Any controversy arising out of or relating to the Grant Notice, these Standard Terms and Conditions, and/or the Plan (“Covered Claims”), shall be resolved in accordance with the terms and conditions of the Western Digital Technologies, Inc. Dispute Resolution Agreement (the “DRA”).
If, however, Participant has opted out of the DRA, any Covered Claims shall be submitted to arbitration pursuant to this Section 11. Such arbitration shall be held in Orange County, California, U.S.A., before a sole arbitrator selected from Judicial Arbitration and Mediation Services, Inc., Orange, California, or its successor (“JAMS”), or if JAMS is no longer able to supply the arbitrator, such arbitrator shall be selected from the American Arbitration Association, and shall be conducted in accordance with the provisions of the Federal Arbitration Act; provided, however, that provisional injunctive relief may, but need not, be sought by either party in a court of law to maintain the status quo while arbitration proceedings are pending, and any provisional injunctive relief granted by such court shall remain effective until the matter is finally determined by the arbitrator. Any such action for provisional injunctive relief shall be subject to the exclusive jurisdiction of the Delaware Chancery Court and each party consents to jurisdiction with respect to any such action in Delaware Chancery Court. To the fullest extent permitted by applicable law, Participant and the Company agree to bring any Covered Claims on an individual basis only, and not on a class, collective, joint, or representative basis. If, however, the preceding sentence be determined invalid or unenforceable by a court of competent jurisdiction and not by an arbitrator with respect to any particular Covered Claim, then that Covered Claim will not proceed in arbitration but rather will be resolved in a court of competent jurisdiction for that Covered Claim only. All other Covered Claims must be resolved in arbitration on an individual basis. Any award or relief granted by the arbitrator shall be final and binding on the Company and the Participant and may be enforced by any court of competent jurisdiction.

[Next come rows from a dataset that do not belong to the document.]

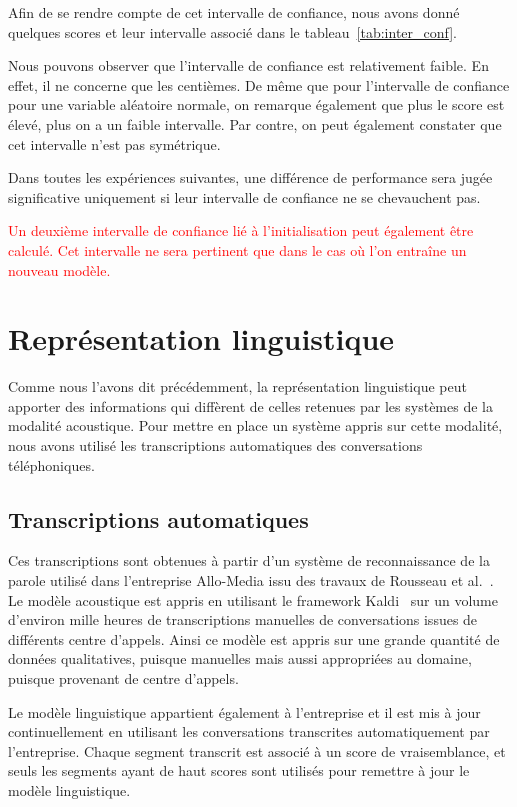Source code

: Afin de se rendre compte de cet intervalle de confiance, nous avons donné quelques scores et leur intervalle associé dans le tableau~\ref{tab:inter_conf}.



Nous pouvons observer que l'intervalle de confiance est relativement faible. En effet, il ne concerne que les centièmes. De même que pour l'intervalle de confiance pour une variable aléatoire normale, on remarque également que plus le score est élevé, plus on a un faible intervalle. Par contre, on peut également constater que cet intervalle n'est pas symétrique.

Dans toutes les expériences suivantes, une différence de performance sera jugée significative uniquement si leur intervalle de confiance ne se chevauchent pas.

\textcolor{red}{Un deuxième intervalle de confiance lié à l'initialisation peut également être calculé. Cet intervalle ne sera pertinent que dans le cas où l'on entraîne un nouveau modèle.}

\section{Représentation linguistique}
Comme nous l'avons dit précédemment, la représentation linguistique peut apporter des informations qui diffèrent de celles retenues par les systèmes de la modalité acoustique. Pour mettre en place un système appris sur cette modalité, nous avons utilisé les transcriptions automatiques des conversations téléphoniques.

\subsection{Transcriptions automatiques}
Ces transcriptions sont obtenues à partir d'un système de reconnaissance de la parole utilisé dans l'entreprise Allo-Media issu des travaux de Rousseau et al.~\cite{Rousseau2014}. Le modèle acoustique est appris en utilisant le framework Kaldi~\cite{Povey2011} sur un volume d'environ mille heures de transcriptions manuelles de conversations issues de différents centre d'appels. Ainsi ce modèle est appris sur une grande quantité de données qualitatives, puisque manuelles mais aussi appropriées au domaine, puisque provenant de centre d'appels.

Le modèle linguistique appartient également à l'entreprise et il est mis à jour continuellement en utilisant les conversations transcrites automatiquement par l'entreprise. Chaque segment transcrit est associé à un score de vraisemblance, et seuls les segments ayant de haut scores sont utilisés pour remettre à jour le modèle linguistique.

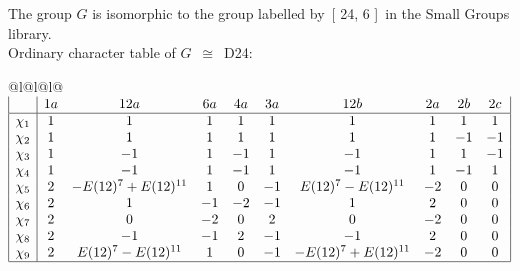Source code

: \documentclass[varwidth=\maxdimen,border=10]{standalone}
\begin{document}
The group $G$ is isomorphic to the group labelled by\ [ 24, 6 ]\ in the Small Groups library.\\
Ordinary character table of $G$\ $\cong$\ D24:\\
\begin{center}
\begin{tabular}{@{}l@{}l@{}l@{}}
\hline
\(\begin{array}{|l|ccccccccc|}
  & 1a & 12a & 6a & 4a & 3a & 12b & 2a & 2b & 2c\\ \hline
\chi_{1} & 1 & 1 & 1 & 1 & 1 & 1 & 1 & 1 & 1\\
\chi_{2} & 1 & 1 & 1 & 1 & 1 & 1 & 1 & -1 & -1\\
\chi_{3} & 1 & -1 & 1 & -1 & 1 & -1 & 1 & 1 & -1\\
\chi_{4} & 1 & -1 & 1 & -1 & 1 & -1 & 1 & -1 & 1\\
\chi_{5} & 2 & -E(12)^{7}+E(12)^{11} & 1 & 0 & -1 & E(12)^{7}-E(12)^{11} & -2 & 0 & 0\\
\chi_{6} & 2 & 1 & -1 & -2 & -1 & 1 & 2 & 0 & 0\\
\chi_{7} & 2 & 0 & -2 & 0 & 2 & 0 & -2 & 0 & 0\\
\chi_{8} & 2 & -1 & -1 & 2 & -1 & -1 & 2 & 0 & 0\\
\chi_{9} & 2 & E(12)^{7}-E(12)^{11} & 1 & 0 & -1 & -E(12)^{7}+E(12)^{11} & -2 & 0 & 0\\
\hline
\end{array}\)\\
\end{tabular}
\end{center}
\end{document}
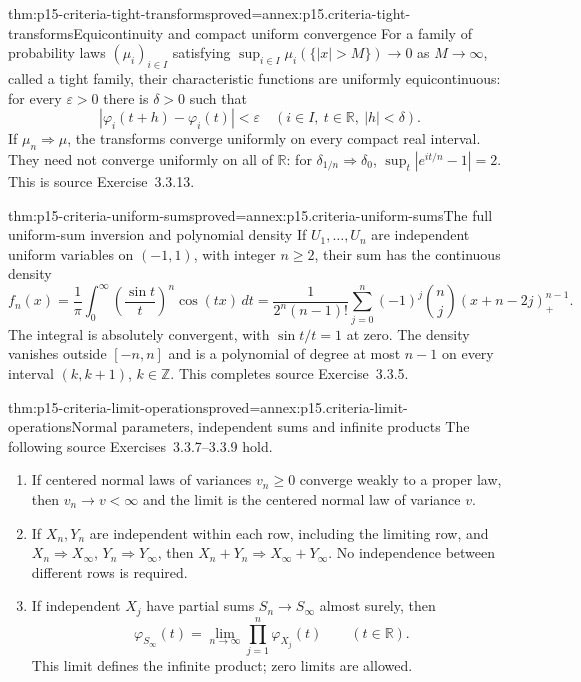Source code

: \begin{hbtheorem}{thm:p15-criteria-tight-transforms}{proved=annex:p15.criteria-tight-transforms}{Equicontinuity and compact uniform convergence}
For a family of probability laws \((\mu_i)_{i\in I}\) satisfying
\(\sup_{i\in I}\mu_i(\{|x|>M\})\to0\) as \(M\to\infty\),
called a tight family,
their characteristic functions are uniformly equicontinuous:
for every \(\varepsilon>0\) there is \(\delta>0\) such that
\[
 |\varphi_i(t+h)-\varphi_i(t)|<\varepsilon
                 \quad(i\in I,\ t\in\mathbb R,\ |h|<\delta).
\]
If \(\mu_n\Rightarrow\mu\), the transforms converge uniformly
on every compact real interval. They need not converge uniformly
on all of \(\mathbb R\): for \(\delta_{1/n}\Rightarrow\delta_0\),
\(\sup_t|e^{it/n}-1|=2\).
This is source Exercise~3.3.13.
\end{hbtheorem}

\begin{hbtheorem}{thm:p15-criteria-uniform-sums}{proved=annex:p15.criteria-uniform-sums}{The full uniform-sum inversion and polynomial density}
If \(U_1,\ldots,U_n\) are independent uniform variables on
\((-1,1)\), with integer \(n\geq2\), their sum has the
continuous density
\[
 f_n(x)=\frac1\pi\int_0^\infty
                  \left(\frac{\sin t}{t}\right)^n\cos(tx)\,dt
 =\frac1{2^n(n-1)!}\sum_{j=0}^n(-1)^j\binom nj
                              (x+n-2j)_+^{n-1}.
\]
The integral is absolutely convergent, with \(\sin t/t=1\)
at zero. The density vanishes outside \([-n,n]\) and is
a polynomial of degree at most \(n-1\) on every interval
\((k,k+1)\), \(k\in\mathbb Z\).
This completes source Exercise~3.3.5.
\end{hbtheorem}

\begin{hbtheorem}{thm:p15-criteria-limit-operations}{proved=annex:p15.criteria-limit-operations}{Normal parameters, independent sums and infinite products}
The following source Exercises~3.3.7--3.3.9 hold.
\begin{enumerate}
\item If centered normal laws of variances \(v_n\geq0\)
converge weakly to a proper law, then \(v_n\to v<\infty\)
and the limit is the centered normal law of variance \(v\).
\item If \(X_n,Y_n\) are independent within each row, including
the limiting row, and \(X_n\Rightarrow X_\infty\),
\(Y_n\Rightarrow Y_\infty\), then
\(X_n+Y_n\Rightarrow X_\infty+Y_\infty\).
No independence between different rows is required.
\item If independent \(X_j\) have partial sums
\(S_n\to S_\infty\) almost surely, then
\[
 \varphi_{S_\infty}(t)=\lim_{n\to\infty}\prod_{j=1}^n\varphi_{X_j}(t)
                                  \qquad(t\in\mathbb R).
\]
This limit defines the infinite product; zero limits are allowed.
\end{enumerate}
\end{hbtheorem}

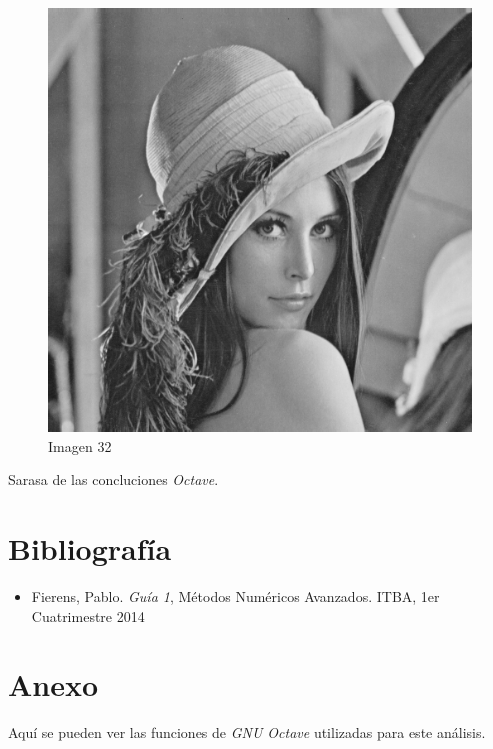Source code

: \documentclass{article}
\begin{document}
\begin{multicols}{2}
\begin{figure}[H]
\centering
\includegraphics[scale=0.2]{../img/lena512.bmp}
\caption{Imagen 32}
\label{Imagen 32}
\end{figure}


\par Sarasa de las concluciones \textit{Octave}.\\

\end{multicols}

\section{Bibliografía} 

\begin{itemize}
  \item Fierens, Pablo. \textit{Guía 1}, Métodos Numéricos Avanzados. ITBA, 1er Cuatrimestre 2014

\end{itemize}

\clearpage

\section{Anexo}
\par Aquí se pueden ver las funciones de \textit{GNU Octave} utilizadas para este análisis.\\
\end{document}

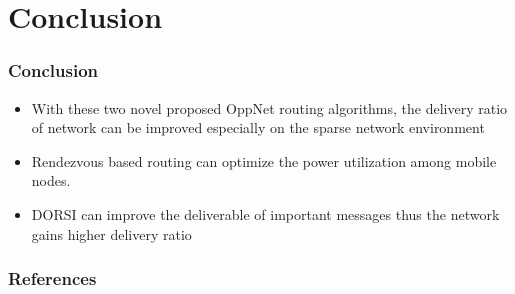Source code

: \documentclass{beamer}
\begin{document}
\section{Conclusion }
\begin{frame}
	\frametitle{Conclusion }
	\begin{itemize}
		\item With these two novel proposed OppNet routing algorithms, the delivery ratio of network can be improved especially on the sparse network environment
		\item Rendezvous based routing can optimize the power utilization among mobile nodes.
		\item DORSI can improve the deliverable of important messages thus the network gains higher delivery ratio
	\end{itemize}
	
\end{frame}













































\begin{frame}[allowframebreaks]
\frametitle{References}
    \tiny{ }
    
\end{frame}
\end{document}
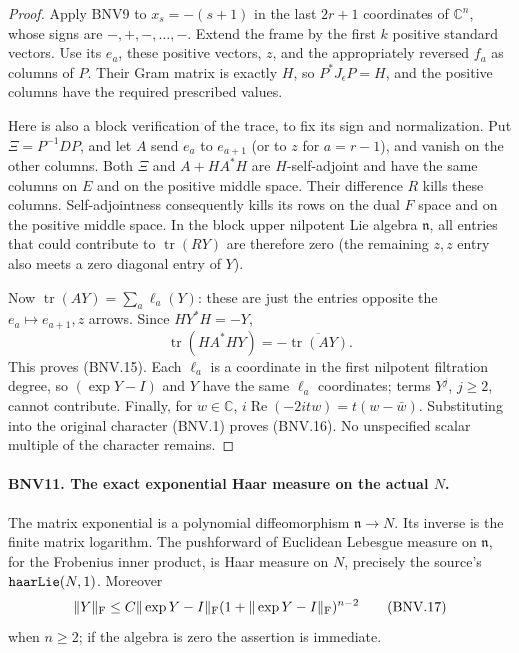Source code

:\documentclass[11pt,a4paper]{article}
\numberwithin{equation}{section}
\theoremstyle{remark}\newtheorem{remark}[theorem]{Remark}
\begin{document}
\begin{proof}
Apply BNV9 to $x_s=-(s+1)$ in the last $2r+1$ coordinates of
$\mathbb C^n$, whose signs are $-,+,-,\ldots,-$.  Extend the frame by the
first $k$ positive standard vectors.  Use its $e_a$, these positive
vectors, $z$, and the appropriately reversed $f_a$ as columns of $P$.
Their Gram matrix is exactly $H$, so $P^*J_\epsilon P=H$, and the
positive columns have the required prescribed values.

Here is also a block verification of the trace, to fix its sign and
normalization.  Put $\Xi=P^{-1}DP$, and let $A$ send $e_a$ to
$e_{a+1}$ (or to $z$ for $a=r-1$), and vanish on the other columns.
Both $\Xi$ and $A+HA^*H$ are $H$-self-adjoint and have the same columns
on $E$ and on the positive middle space.  Their difference $R$ kills
these columns.  Self-adjointness consequently kills its rows on the
dual $F$ space and on the positive middle space.  In the block upper
nilpotent Lie algebra $\mathfrak n$, all entries that could contribute
to $\operatorname{tr}(RY)$ are therefore zero (the remaining $z,z$
entry also meets a zero diagonal entry of $Y$).

Now $\operatorname{tr}(AY)=\sum_a\ell_a(Y)$: these are just the entries
opposite the $e_a\mapsto e_{a+1},z$ arrows.  Since $HY^*H=-Y$,
\[
 \operatorname{tr}(HA^*HY)
 =-\overline{\operatorname{tr}(AY)}.
\]
This proves (BNV.15).  Each $\ell_a$ is a coordinate in the first
nilpotent filtration degree, so $(\exp Y-I)$ and $Y$ have the same
$\ell_a$ coordinates; terms $Y^j$, $j\ge2$, cannot contribute.
Finally, for $w\in\mathbb C$, $i\operatorname{Re}(-2itw)=t(w-\bar w)$.
Substituting into the original character (BNV.1) proves (BNV.16).
No unspecified scalar multiple of the character remains.
\end{proof}

\paragraph{BNV11. The exact exponential Haar measure on the actual $N$.}
\label{claim:BNV11}
The matrix exponential is a polynomial diffeomorphism
$\mathfrak n\longrightarrow N$.  Its inverse is the finite matrix logarithm.
The pushforward of Euclidean Lebesgue measure on $\mathfrak n$, for the
Frobenius inner product, is Haar measure on $N$, precisely the source's
$\texttt{haar\allowbreak Lie}(N,1)$.  Moreover
\[
 \|Y\|_{\rm F}\le C\|\exp Y-I\|_{\rm F}
             (1+\|\exp Y-I\|_{\rm F})^{n-2}
 \tag{BNV.17}
\]
when $n\ge2$; if the algebra is zero the assertion is immediate.
\end{document}
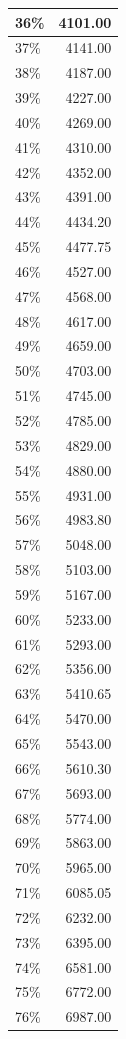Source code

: \documentclass[
]{book}
\begin{document}
\begin{table}
\begin{tabular}[t]{l|r}
\hline
36\% & 4101.00\\
\hline
37\% & 4141.00\\
\hline
38\% & 4187.00\\
\hline
39\% & 4227.00\\
\hline
40\% & 4269.00\\
\hline
41\% & 4310.00\\
\hline
42\% & 4352.00\\
\hline
43\% & 4391.00\\
\hline
44\% & 4434.20\\
\hline
45\% & 4477.75\\
\hline
46\% & 4527.00\\
\hline
47\% & 4568.00\\
\hline
48\% & 4617.00\\
\hline
49\% & 4659.00\\
\hline
50\% & 4703.00\\
\hline
51\% & 4745.00\\
\hline
52\% & 4785.00\\
\hline
53\% & 4829.00\\
\hline
54\% & 4880.00\\
\hline
55\% & 4931.00\\
\hline
56\% & 4983.80\\
\hline
57\% & 5048.00\\
\hline
58\% & 5103.00\\
\hline
59\% & 5167.00\\
\hline
60\% & 5233.00\\
\hline
61\% & 5293.00\\
\hline
62\% & 5356.00\\
\hline
63\% & 5410.65\\
\hline
64\% & 5470.00\\
\hline
65\% & 5543.00\\
\hline
66\% & 5610.30\\
\hline
67\% & 5693.00\\
\hline
68\% & 5774.00\\
\hline
69\% & 5863.00\\
\hline
70\% & 5965.00\\
\hline
71\% & 6085.05\\
\hline
72\% & 6232.00\\
\hline
73\% & 6395.00\\
\hline
74\% & 6581.00\\
\hline
75\% & 6772.00\\
\hline
76\% & 6987.00\\

\end{tabular}
\end{table}
\end{document}
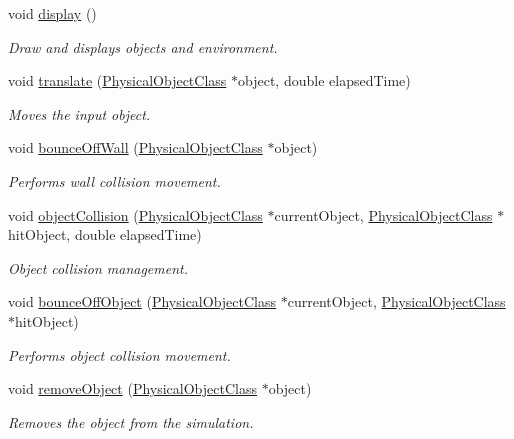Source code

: \begin{DoxyCompactItemize}
void \hyperlink{classEnvironmentClass_a862919dd05c8ec626360f11b809bd6ae}{display} ()
\begin{DoxyCompactList}\small\item\em Draw and displays objects and environment. \end{DoxyCompactList}\item 
void \hyperlink{classEnvironmentClass_a0fa52a8dd735412f9d46f4e2499e8108}{translate} (\hyperlink{classPhysicalObjectClass}{Physical\-Object\-Class} $\ast$object, double elapsed\-Time)
\begin{DoxyCompactList}\small\item\em Moves the input object. \end{DoxyCompactList}\item 
void \hyperlink{classEnvironmentClass_a2073fafc0218848ea81d21138ea702b7}{bounce\-Off\-Wall} (\hyperlink{classPhysicalObjectClass}{Physical\-Object\-Class} $\ast$object)
\begin{DoxyCompactList}\small\item\em Performs wall collision movement. \end{DoxyCompactList}\item 
void \hyperlink{classEnvironmentClass_a6ce1e78294fb94ac1fc27cf3ef1f0419}{object\-Collision} (\hyperlink{classPhysicalObjectClass}{Physical\-Object\-Class} $\ast$current\-Object, \hyperlink{classPhysicalObjectClass}{Physical\-Object\-Class} $\ast$hit\-Object, double elapsed\-Time)
\begin{DoxyCompactList}\small\item\em Object collision management. \end{DoxyCompactList}\item 
void \hyperlink{classEnvironmentClass_aa57351175592327c191e0d84ef2be6e3}{bounce\-Off\-Object} (\hyperlink{classPhysicalObjectClass}{Physical\-Object\-Class} $\ast$current\-Object, \hyperlink{classPhysicalObjectClass}{Physical\-Object\-Class} $\ast$hit\-Object)
\begin{DoxyCompactList}\small\item\em Performs object collision movement. \end{DoxyCompactList}\item 
void \hyperlink{classEnvironmentClass_a564160db6ba48653b24b3a42ce9d2d58}{remove\-Object} (\hyperlink{classPhysicalObjectClass}{Physical\-Object\-Class} $\ast$object)
\begin{DoxyCompactList}\small\item\em Removes the object from the simulation. \end{DoxyCompactList}\end{DoxyCompactItemize}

The Company shall be responsible for payment of the forum costs of any arbitration hereunder, including the arbitrator’s fee. Each party shall bear its own attorney’s fees and costs (other than forum costs associated with the arbitration) incurred by it or him or her in connection with the resolution of the dispute. If, however, any party prevails on a statutory claim, which affords the prevailing party attorneys’ fees and costs, then the arbitrator may award reasonable fees and costs to the prevailing party. The parties agree that they are hereby waiving any rights to trial by jury in relation to any matter arising out of or in any way connected with any Covered Claim(s).
12. NON-U.S. EMPLOYEES
The Award shall be subject to any additional terms and conditions for non-U.S. employees set forth in Appendix A (“Appendix A”) and any terms and conditions for the Participant’s country set forth in Appendix B (“Appendix B”). Moreover, if the Participant relocates to one of the countries included in Appendix B, the terms and conditions for such country will apply to the Participant to the extent the Company determines that the application of such terms and conditions is necessary or advisable for legal or administrative reasons. Appendix A and Appendix B constitute part of the Agreement.
APPENDIX A
ADDITIONAL TERMS AND CONDITIONS OF RESTRICTED STOCK UNIT AWARD DOCUMENT
FOR NON-U.S. EMPLOYEES
1.Terms of Plan Participation for Non-U.S. Participants
The Participant understands that this Appendix A contains additional terms and conditions that, together with the Plan and the Award Document, govern the Participant’s participation in the Plan if the Participant is working or resident in a country other than the United States. The Participant further understands that the Participant’s participation in the Plan also will be subject to any terms and conditions for the Participant’s country set forth in Appendix B. Capitalized terms used but not defined in this Appendix A shall have the same meanings assigned to them in the Plan and/or Award Document.
2.Withholding Taxes
The following provision supplements Section 5 of the Standard Terms and Conditions:
The Participant acknowledges that, regardless of any action taken by the Company or, if different, the Participant’s employer (“Employer”), the ultimate liability for all income tax, social insurance, payroll tax, fringe benefits tax, payment on account or other tax-related items related to the Participant’s participation in the Plan and this Award and legally applicable to the Participant (“Tax-Related Items”) is and remains the Participant’s responsibility and may exceed the amount, if any, actually withheld by the Company or the Employer. The Participant further acknowledges that the Company and/or the Employer (a) make no representations or undertakings regarding the treatment of any Tax-Related Items in connection with any aspect of the RSUs; and (b) are not obligated to structure the terms of the grant or any aspect of the RSUs to reduce or eliminate the Participant’s liability for Tax-Related Items or achieve any particular tax result. If the Participant is or becomes subject to Tax-Related Items in more than one jurisdiction, the Participant acknowledges that the Company and/or the Employer (or former employer, as applicable) may be required to withhold or account for Tax-Related Items in more than one jurisdiction.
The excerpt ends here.